>>>

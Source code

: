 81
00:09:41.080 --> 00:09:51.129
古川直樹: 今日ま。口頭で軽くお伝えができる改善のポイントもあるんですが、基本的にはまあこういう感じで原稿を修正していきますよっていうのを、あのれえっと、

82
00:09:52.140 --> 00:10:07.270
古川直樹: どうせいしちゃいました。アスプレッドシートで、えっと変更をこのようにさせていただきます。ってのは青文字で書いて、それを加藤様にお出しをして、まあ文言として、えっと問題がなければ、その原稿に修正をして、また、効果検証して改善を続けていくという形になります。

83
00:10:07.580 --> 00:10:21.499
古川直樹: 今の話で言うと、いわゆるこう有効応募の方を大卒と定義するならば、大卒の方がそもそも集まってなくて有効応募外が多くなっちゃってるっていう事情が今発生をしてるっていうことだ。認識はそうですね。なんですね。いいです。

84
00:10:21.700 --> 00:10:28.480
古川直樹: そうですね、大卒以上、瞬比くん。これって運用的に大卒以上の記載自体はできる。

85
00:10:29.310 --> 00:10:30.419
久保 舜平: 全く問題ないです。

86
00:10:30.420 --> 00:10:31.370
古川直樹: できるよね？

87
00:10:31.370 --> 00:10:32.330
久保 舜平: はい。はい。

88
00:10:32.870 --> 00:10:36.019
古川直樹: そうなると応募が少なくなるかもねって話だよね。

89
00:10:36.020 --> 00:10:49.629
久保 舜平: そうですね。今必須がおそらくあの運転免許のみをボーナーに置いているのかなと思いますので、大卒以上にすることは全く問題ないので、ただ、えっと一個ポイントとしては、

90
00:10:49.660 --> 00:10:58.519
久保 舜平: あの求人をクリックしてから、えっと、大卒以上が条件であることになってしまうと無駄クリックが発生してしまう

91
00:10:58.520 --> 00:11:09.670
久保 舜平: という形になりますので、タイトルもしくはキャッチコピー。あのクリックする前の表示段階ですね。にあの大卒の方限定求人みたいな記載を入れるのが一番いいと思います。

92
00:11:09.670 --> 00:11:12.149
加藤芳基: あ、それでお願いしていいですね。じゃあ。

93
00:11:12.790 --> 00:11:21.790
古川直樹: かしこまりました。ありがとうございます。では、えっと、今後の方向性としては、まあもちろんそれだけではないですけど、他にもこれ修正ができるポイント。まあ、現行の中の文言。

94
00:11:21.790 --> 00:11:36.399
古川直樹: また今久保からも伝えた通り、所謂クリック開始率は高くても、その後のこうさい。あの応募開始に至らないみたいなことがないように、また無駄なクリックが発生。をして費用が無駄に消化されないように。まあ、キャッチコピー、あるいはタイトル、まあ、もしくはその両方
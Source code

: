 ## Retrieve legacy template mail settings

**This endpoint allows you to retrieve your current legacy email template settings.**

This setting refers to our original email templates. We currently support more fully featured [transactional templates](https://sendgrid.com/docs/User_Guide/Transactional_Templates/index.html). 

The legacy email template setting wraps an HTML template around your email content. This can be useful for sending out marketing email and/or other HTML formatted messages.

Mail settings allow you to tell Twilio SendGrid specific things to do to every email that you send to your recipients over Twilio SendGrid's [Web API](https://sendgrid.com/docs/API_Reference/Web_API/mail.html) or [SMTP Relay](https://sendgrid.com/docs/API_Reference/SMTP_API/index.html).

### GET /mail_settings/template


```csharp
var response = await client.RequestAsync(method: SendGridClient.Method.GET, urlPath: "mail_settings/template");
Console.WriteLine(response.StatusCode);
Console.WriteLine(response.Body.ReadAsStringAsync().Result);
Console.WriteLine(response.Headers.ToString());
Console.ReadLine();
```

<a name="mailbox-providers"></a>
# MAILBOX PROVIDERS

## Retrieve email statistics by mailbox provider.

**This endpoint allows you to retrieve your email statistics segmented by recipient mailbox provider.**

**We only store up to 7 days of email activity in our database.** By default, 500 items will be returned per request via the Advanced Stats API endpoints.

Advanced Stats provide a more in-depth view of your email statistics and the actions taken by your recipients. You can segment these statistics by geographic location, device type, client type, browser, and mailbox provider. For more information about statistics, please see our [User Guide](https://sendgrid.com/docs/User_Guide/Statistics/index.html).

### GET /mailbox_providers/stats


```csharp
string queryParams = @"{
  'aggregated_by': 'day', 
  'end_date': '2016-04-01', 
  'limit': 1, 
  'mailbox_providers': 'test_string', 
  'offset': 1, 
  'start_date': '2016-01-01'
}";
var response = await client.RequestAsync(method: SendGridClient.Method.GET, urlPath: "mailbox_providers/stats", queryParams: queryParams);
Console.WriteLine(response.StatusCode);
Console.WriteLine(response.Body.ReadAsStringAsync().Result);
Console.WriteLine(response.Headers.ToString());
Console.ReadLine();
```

<<<

Tally the lines of the records that contain the word "queryParams" and state the total alone.

## Response for this exercise
2